Dungeons and Dragons is one of those games you can't cleanly explain to someone; they have to play it a couple of times to understand what it is. Cucumba hit quite a few nails in the head, as he should have, being a DM for as many years as he has been.
Most people are used to having "role-playing" experience as described in "role-playing games" restricted to dialogue trees and wandering through linear forests with pre-generated AI controlled enemies and being forced to adhere to a strict ruleset which allows you to either hit something, cast something, or use a skill as described in the game's manual. Real table-top role-playing, the original role-playing experience, is a much, much more complex and rich experience than this. Dungeons and dragons is that experience.
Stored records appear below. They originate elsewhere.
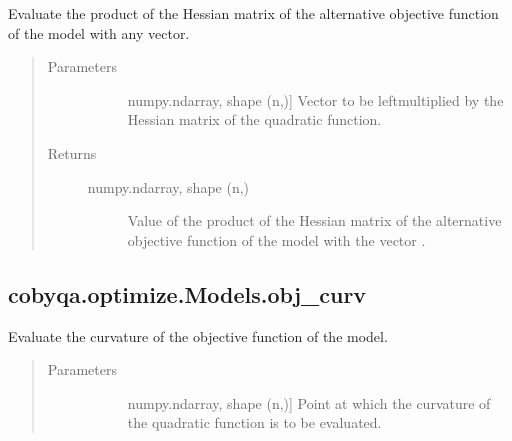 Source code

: \documentclass[letterpaper,10pt,english]{sphinxmanual}
\begin{document}
\begin{fulllineitems}
\begin{fulllineitems}
\label{\detokenize{refs/generated/cobyqa.optimize.Models.obj_alt_hessp:cobyqa.optimize.Models.obj_alt_hessp}}
\sphinxAtStartPar
Evaluate the product of the Hessian matrix of the alternative objective
function of the model with any vector.
\begin{quote}\begin{description}
\item[{Parameters}] \leavevmode\begin{description}
\item[{}] \leavevmode{[}numpy.ndarray, shape (n,){]}
\sphinxAtStartPar
Vector to be left\sphinxhyphen{}multiplied by the Hessian matrix of the quadratic
function.

\end{description}

\item[{Returns}] \leavevmode\begin{description}
\item[{numpy.ndarray, shape (n,)}] \leavevmode
\sphinxAtStartPar
Value of the product of the Hessian matrix of the alternative
objective function of the model with the vector .

\end{description}

\end{description}\end{quote}

\end{fulllineitems}



\subsection{cobyqa.optimize.Models.obj\_curv}
\label{\detokenize{refs/generated/cobyqa.optimize.Models.obj_curv:cobyqa-optimize-models-obj-curv}}\label{\detokenize{refs/generated/cobyqa.optimize.Models.obj_curv::doc}}

\begin{fulllineitems}
\label{\detokenize{refs/generated/cobyqa.optimize.Models.obj_curv:cobyqa.optimize.Models.obj_curv}}
\sphinxAtStartPar
Evaluate the curvature of the objective function of the model.
\begin{quote}\begin{description}
\item[{Parameters}] \leavevmode\begin{description}
\item[{}] \leavevmode{[}numpy.ndarray, shape (n,){]}
\sphinxAtStartPar
Point at which the curvature of the quadratic function is to be
evaluated.


\end{description}
\end{description}
\end{quote}
\end{fulllineitems}
\end{fulllineitems}
\end{document}
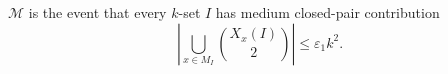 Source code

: \begin{definition}
\(\mathcal M\) is the event that every \(k\)-set \(I\) has medium closed-pair
contribution
\[
\left|\bigcup_{x\in M_I}\binom{X_x(I)}2\right|\le \varepsilon_1k^2.
\]
\end{definition}
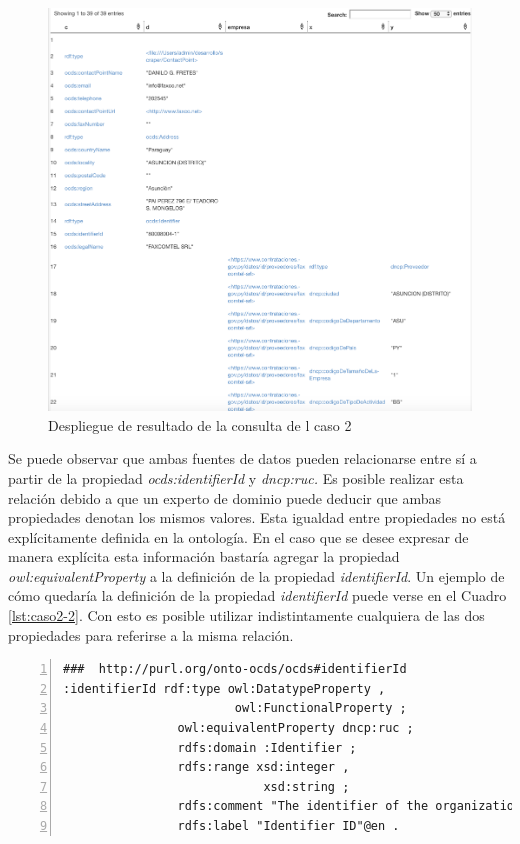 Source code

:  \begin{figure}[ht!]
    \centering
    \includegraphics[width=150mm]{figuras/caso2Resultado.png}
    \caption{Despliegue de resultado de la consulta de l caso 2}
    \label{img:caso2Resultado}
 \end{figure}


 Se puede observar que ambas fuentes de datos pueden relacionarse entre sí a partir de la propiedad \textit{ocds:identifierId} y \textit{dncp:ruc.} Es posible realizar esta relación debido a que un experto de dominio puede deducir que ambas propiedades denotan los mismos valores. Esta igualdad entre propiedades no está explícitamente definida en la ontología. En el caso que se desee expresar de manera explícita esta información bastaría agregar la propiedad \textit{owl:equivalentProperty} a la definición de la propiedad \textit{identifierId}. Un ejemplo de cómo quedaría la definición de la propiedad \textit{identifierId} puede verse en el Cuadro \ref{lst:caso2-2}. Con esto es posible utilizar indistintamente cualquiera de las dos propiedades para referirse a la misma relación.\hfill \break

\noindent\begin{minipage}{\textwidth}
 \begin{lstlisting}[captionpos=b, caption={Declaración de equivalencia semántica entre dncp:ruc y ocds:identifierID}, label=lst:caso2-2,  numbers=left,  numberstyle=\tiny\color{mygray},
    basicstyle=\footnotesize\ttfamily,frame=single]
###  http://purl.org/onto-ocds/ocds#identifierId
:identifierId rdf:type owl:DatatypeProperty ,
                        owl:FunctionalProperty ;
                owl:equivalentProperty dncp:ruc ;
                rdfs:domain :Identifier ;
                rdfs:range xsd:integer ,
                            xsd:string ;
                rdfs:comment "The identifier of the organization in the selected scheme."@en ;
                rdfs:label "Identifier ID"@en .
 \end{lstlisting}
\end{minipage}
Say you come up to a pool of water in a dungeon somewhere. If you're me you walk the hell around it because you've had a DM that has scared you crapless by water in all forms. If you aren't, and you have to go through it to get across, you'll probably end up going in at some point. In a computer game your options are generally restricted to walking through anything they place on the ground. If it's a linear RPG that requires you to do something with the water than it wont even let you just walk into the water if you want to, it will stop you and make some kind of comment about how the water is special leaving you to attempt some action there (Final Fantasy style linear). In the computer game perhaps you walk in and 5 skeletons pop out of the ground for you to fight. You fight, you move on to the next puddle where you expect more skeletons. Table top RPGs are not like this.
In a table top RPG the best the DM will do without you asking anything is tell you that there is water in front of you in the cave. Maybe he'll tell you it looks or smells as stagnant as the air. Maybe he'll describe it in vivid detail to you. It's up to you what you want to do from there. If you're in a hurry you could just tell you "I wade through it quicklky and get to the other side" and perhaps you get part way in and something with razor sharp nails grabs your leg and pulls you down while a mace flies out of the water towards your forhead. If you're more cautious perhaps you take a closer look into the water and the DM tells you that you can see a glint of light off of something metal at the bottom. Perhaps on longer inspection he would tell you that you can see a bony fist clutching an iron dagger whose arm leads directly into the ground, or maybe you can see the glowing holes of two hollowed out eye sockets partially buried into the dirt.
Let's assume you didn't look closely enough and you didn't see the glowing eyes or the arm going directly into the ground. At this point you have options. Maybe you fire an arrow into the water and attempt to stir up anything that might be laying in wait for you underneath. Maybe you lean over carefully, take a mace, and gently swash around the water with it to see whether or something in there is waiting to grab you. Maybe after a couple of seconds of swashing around the water a big boney hand comes up and grabs your mace, pulling it into the water. If you fail a dexterity check maybe you can pulled in too and lose your mace. If you win maybe you pull back and break off a skeleton's arm, fist still firmly wrapped around the handle of your mace. Perhaps you struggle and begin to drowned, but your violent splashing alerts your team mates to come to your aid, but all they can see is limps flailing around violently. They have to try and pull you out because, unlike computer generated RPGs, the people trying to save you have to act as their role, which means they have no knowledge of what is attacking you, or how to hit it. It doesn't just light up with a red enemy circle when you look at it either.
And don't think those are your only options either. Maybe you want to try a running leap over the water, or you don't want to take any chances so you'd rather just send a lightning bolt into the water and fry anything that might be waiting for you. Or maybe you even want to put your head *into* the water to look for treasure or take the weapon from that skeletal hand, you masochistic, twisted ******* you. Or maybe, you've had a bad experience and expect a troll to lay in wait, so you pour the oil out of one of your lamps into the water and light it on fire with a flint. The skeleton jumps up and writhes in the fire for a while, then you smash it. You're feeling pretty good about yourself until the DM reminds you that you're in a cave and the oxygen is leaving almost as fast as the smoke is coming. Good job, ace.
In D&D you have real options, not just options that the game was written to understand, like walking and hitting things, or casting fireballs onto a random spot on the ground with a set area of affect and damage rate predetermined by the rule-set without fail. D&D is about the experience of putting yourself in the role and the setting of an individual of your creation in a magical world where you can ask questions and participate in a meaningful way. That scenario I just listed above might have taken you ten seconds in a computer RPG or a Final Fantasy game. Enemies spawn, you go into combat mode, and all that matters is that you kill them and collect experience. Well the experience in D&D is the event itself, and you could easiliy blow 10 or 15 minutes searching through the water or struggling with an enemy that caught you off gaurd in something as encumbering as water. When you gain a level, you should feel like you've actually had an experience and learned something more than about how many hit points a skeleton has.
In other words: DON'T CONFUSE D&D WITH FINAL FANTASY. DON'T CONFUSE D&D WITH BULDER'S GATE, and for God's sake, don't confuse it with everquest.